I have had him 4 months , this fish not stop action normally, except when he is watching tv.






maybe a mod will move this video to the correct section.


----------



## Trigga

sweet p


----------



## Dolphinswin

pics and vid section might be better....


----------



## ICEE

Dolphinswin said:


> pics and vid section might be better....


x2 but still nice P's


----------



## notoriouslyKEN

Damn, I love Brandtiis. One of the favorite species that I have owned.


----------



## Piranha-Freak101

im sorry i couldnt focus when i heard that song







but nice lookin brandtis


----------



## THE BLACK PIRANHA

Very Nice


----------



## Da' Manster!

Excellent looking Brandtii!!...Very rare in the hobby!...He rocks like a NINE INCH NAILS concert!!!...


----------



## FishermanCanada

Thanks for all the support and compliments.


----------



## JoeDizzleMPLS

I'm jealous... Nice fish


----------



## FishermanCanada

JoeDizzleMPLS said:


> I'm jealous... Nice fish


thanks

This guy is my show piece.


----------



## His Majesty

gorgeous brandtii









im liking the maoi statues too haha


----------



## FEEFA

Looking good Buzz, Solid is right!


----------



## FishermanCanada

thanks guys its also a lot easier to clean which is a super plus.


----------



## Ja'eh

I've seen this brandtii in person and I have to say that the video doesn't do much justice for this beauty.

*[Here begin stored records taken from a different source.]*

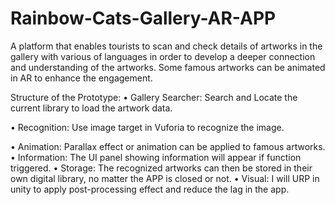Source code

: # Rainbow-Cats-Gallery-AR-APP
A platform that enables tourists to scan and check details of artworks in the gallery with various of languages in order to develop a deeper connection and understanding of the artworks. Some famous artworks can be animated in AR to enhance the engagement.

Structure of the Prototype:
• Gallery Searcher: Search and Locate the current library to load the artwork data.

• Recognition: Use image target in Vuforia to recognize the image.

• Animation: Parallax effect or animation can be applied to famous artworks.
• Information: The UI panel showing information will appear if function triggered.
• Storage: The recognized artworks can then be stored in their own digital library, no matter the APP is closed or not.
• Visual: I will URP in unity to apply post-processing effect and reduce the lag in the app. 
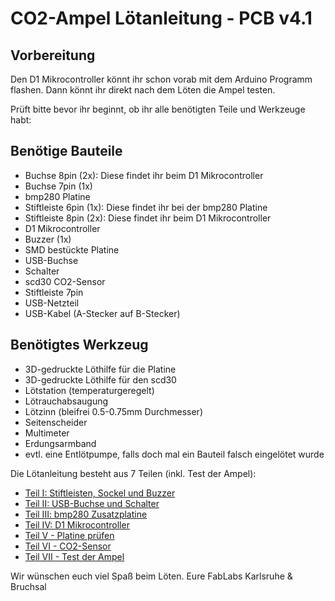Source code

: # CO2-Ampel Lötanleitung - PCB v4.1

## Vorbereitung
Den D1 Mikrocontroller könnt ihr schon vorab mit dem Arduino Programm flashen. Dann könnt ihr direkt nach dem Löten die Ampel testen.

Prüft bitte bevor ihr beginnt, ob ihr alle benötigten Teile und Werkzeuge habt:

## Benötige Bauteile
* Buchse 8pin (2x): Diese findet ihr beim D1 Mikrocontroller
* Buchse 7pin (1x)
* bmp280 Platine
* Stiftleiste 6pin (1x): Diese findet ihr bei der bmp280 Platine
* Stiftleiste 8pin (2x): Diese findet ihr beim D1 Mikrocontroller
* D1 Mikrocontroller
* Buzzer (1x)
* SMD bestückte Platine
* USB-Buchse
* Schalter
* scd30 CO2-Sensor
* Stiftleiste 7pin
* USB-Netzteil
* USB-Kabel (A-Stecker auf B-Stecker)

## Benötigtes Werkzeug
* 3D-gedruckte Löthilfe für die Platine
* 3D-gedruckte Löthilfe für den scd30
* Lötstation (temperaturgeregelt)
* Lötrauchabsaugung
* Lötzinn (bleifrei 0.5-0.75mm Durchmesser)
* Seitenscheider
* Multimeter
* Erdungsarmband
* evtl. eine Entlötpumpe, falls doch mal ein Bauteil falsch eingelötet wurde


Die Lötanleitung besteht aus 7 Teilen (inkl. Test der Ampel):

* [Teil I: Stiftleisten, Sockel und Buzzer](Loetanleitung1.md)
* [Teil II: USB-Buchse und Schalter](Loetanleitung2.md)
* [Teil III: bmp280 Zusatzplatine](Loetanleitung3.md)
* [Teil IV: D1 Mikrocontroller](Loetanleitung4.md)
* [Teil V - Platine prüfen](Loetanleitung5.md)
* [Teil VI - CO2-Sensor](Loetanleitung6.md)
* [Teil VII - Test der Ampel](Loetanleitung7.md)

Wir wünschen euch viel Spaß beim Löten.
Eure FabLabs Karlsruhe & Bruchsal

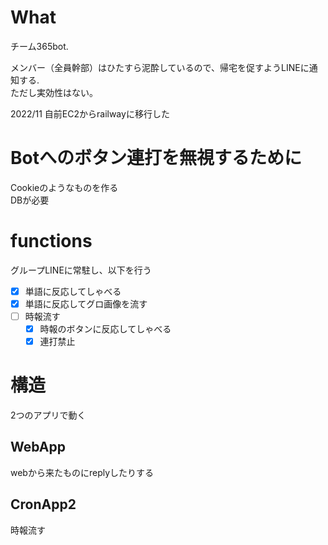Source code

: # What

チーム365bot.


メンバー（全員幹部）はひたすら泥酔しているので、帰宅を促すようLINEに通知する.  
ただし実効性はない。

2022/11 自前EC2からrailwayに移行した

# Botへのボタン連打を無視するために

Cookieのようなものを作る  
DBが必要


# functions

グループLINEに常駐し、以下を行う
- [x] 単語に反応してしゃべる
- [x] 単語に反応してグロ画像を流す
- [ ] 時報流す
  - [x] 時報のボタンに反応してしゃべる
  - [x] 連打禁止

# 構造

2つのアプリで動く

## WebApp
webから来たものにreplyしたりする

## CronApp2
時報流す

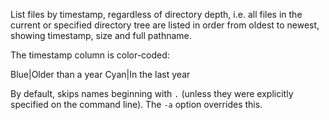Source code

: List files by timestamp, regardless of directory depth, i.e. all files in the current or specified directory tree are listed in order from oldest to newest, showing timestamp, size and full pathname.

The timestamp column is color-coded:

Blue|Older than a year
Cyan|In the last year

By default, skips names beginning with `.` (unless they were explicitly specified on the command line). The `-a` option overrides this.
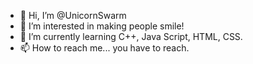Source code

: - 👋 Hi, I’m @UnicornSwarm
- 👀 I’m interested in making people smile! 
- 🌱 I’m currently learning C++, Java Script, HTML, CSS.
- 📫 How to reach me... you have to reach.

<!---
UnicornSwarm/UnicornSwarm is a ✨ special ✨ repository because its `README.md` (this file) appears on your GitHub profile.
You can click the Preview link to take a look at your changes.
--->
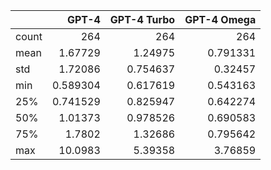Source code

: |       |      GPT-4 |   GPT-4 Turbo |   GPT-4 Omega |
|:------|-----------:|--------------:|--------------:|
| count | 264        |    264        |    264        |
| mean  |   1.67729  |      1.24975  |      0.791331 |
| std   |   1.72086  |      0.754637 |      0.32457  |
| min   |   0.589304 |      0.617619 |      0.543163 |
| 25%   |   0.741529 |      0.825947 |      0.642274 |
| 50%   |   1.01373  |      0.978526 |      0.690583 |
| 75%   |   1.7802   |      1.32686  |      0.795642 |
| max   |  10.0983   |      5.39358  |      3.76859  |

My favorite brandtii...well after mine that is.


----------



## FishermanCanada

Ja said:


> I've seen this brandtii in person and I have to say that the video doesn't do much justice for this beauty. My favorite brandtii...well after mine that is.


Thanks bud, he is my pride and joy. I bought another tank for him cause i couldn't bare to lose him. Hows your bdr?


----------



## Smoke

Now that's a rare gem! Very nice.


----------



## Ja'eh

FishermanCanada said:


> I've seen this brandtii in person and I have to say that the video doesn't do much justice for this beauty. My favorite brandtii...well after mine that is.


Thanks bud, he is my pride and joy. I bought another tank for him cause i couldn't bare to lose him. Hows your bdr?
[/quote]
The rhom is doing great...nicest looking diamond I have ever seen and but I'm still not sure whether or not if it's a blue or purple, some days the diamonds are blue and on others it's more of a purple color.


----------



## FishermanCanada

Ja said:


> I've seen this brandtii in person and I have to say that the video doesn't do much justice for this beauty. My favorite brandtii...well after mine that is.


Thanks bud, he is my pride and joy. I bought another tank for him cause i couldn't bare to lose him. Hows your bdr?
[/quote]
The rhom is doing great...nicest looking diamond I have ever seen and but I'm still not sure whether or not if it's a blue or purple, some days the diamonds are blue and on others it's more of a purple color.
[/quote]
thats great to hear, he went to a good owner. That rhom is definitely one of the best i have seen. I wonder where his collection point is.


----------



## Ja'eh

Most likely Peru but when a rhom looks this good who cares.


----------



## salvo85

very nice fish


----------



## primetime3wise

that's one nice looking p


----------



## zeefs

the colouring on that is amazing man


----------



## AmazonAddict

Your setup is awesome. It looks super easy to clean. The piranha looks nice too.


----------



## FishermanCanada

thanks for compliments everyone. He is a lot of fun to watch.


----------



## Quido

Sweet brandtii! Same size as mine!


----------